An online discussion entitled “Hating Woodrow Wilson” hosted by The New York Times is being used by the Left as a way to attack and sully Fox News personality Glenn Beck who has been sharply critical of the former president and the progressive era in general. But it does offer a number of engaging nuggets that are worth reviewing.
Some of the liberal commentators make the point that Beck and company are too fixated on Wilson and do not take into proper account the progressive contributions of Teddy Roosevelt and others. The discussion does open some worthwhile historical considerations that serious thinkers on both sides of the political spectrum should peruse.
Michael Lind with the New America Foundation throws down the gauntlet with this dig at conservatives:
“Each faction on the right has had its
own view of the past, with its own canon of heroes and its own list of
villains. While many conservatives claim to be ‘constitutionalists,’

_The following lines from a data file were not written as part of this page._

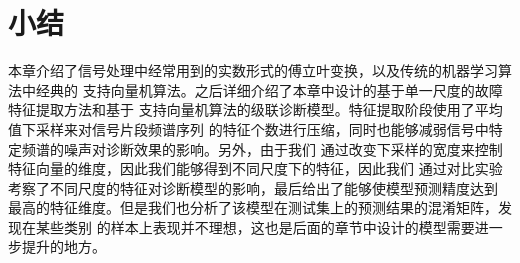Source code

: \section{小结}

本章介绍了信号处理中经常用到的实数形式的傅立叶变换，以及传统的机器学习算法中经典的
支持向量机算法。之后详细介绍了本章中设计的基于单一尺度的故障特征提取方法和基于
支持向量机算法的级联诊断模型。特征提取阶段使用了平均值下采样来对信号片段频谱序列
的特征个数进行压缩，同时也能够减弱信号中特定频谱的噪声对诊断效果的影响。另外，由于我们
通过改变下采样的宽度来控制特征向量的维度，因此我们能够得到不同尺度下的特征，因此我们
通过对比实验考察了不同尺度的特征对诊断模型的影响，最后给出了能够使模型预测精度达到
最高的特征维度。但是我们也分析了该模型在测试集上的预测结果的混淆矩阵，发现在某些类别
的样本上表现并不理想，这也是后面的章节中设计的模型需要进一步提升的地方。
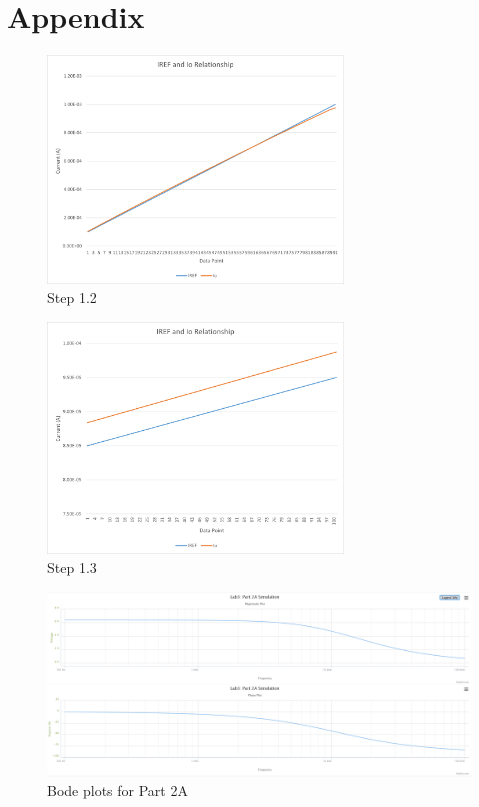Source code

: \documentclass[12pt]{article}
\begin{document}
\section*{Appendix}
\begin{figure}[!ht]
    \centering
    \includegraphics[width=0.7\textwidth]{Step1.2}
    \caption{\label{fig:step1.2}Step 1.2}
\end{figure}
\begin{figure}[!ht]
    \centering
    \includegraphics[width=0.7\textwidth]{Step1.3}
    \caption{\label{fig:step1.3}Step 1.3}
\end{figure}
\begin{figure}[!ht]
    \centering
    \includegraphics[width=\textwidth]{part2bode}
    \caption{\label{fig:bode}Bode plots for Part 2A}
\end{figure}
\end{document}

some states’ rights theorists argue that not only the Civil War but also
the Founders’ Constitution of 1787 led to a tyrannical consolidation
of power in the federal government. For decades highbrow cultural
conservatives have accused the 18th century French philosopher
Jean-Jacques Rousseau of wrecking Western civilization with his cult of
the primitive. For most conservatives, however, the fall of America
from the paradise of small government to the hell of statism came with
the New Deal and the Great Society. Franklin Roosevelt and Lyndon
Johnson, one would think, would be more natural targets of the right
than Woodrow Wilson. Perhaps someone should tell Glenn Beck.”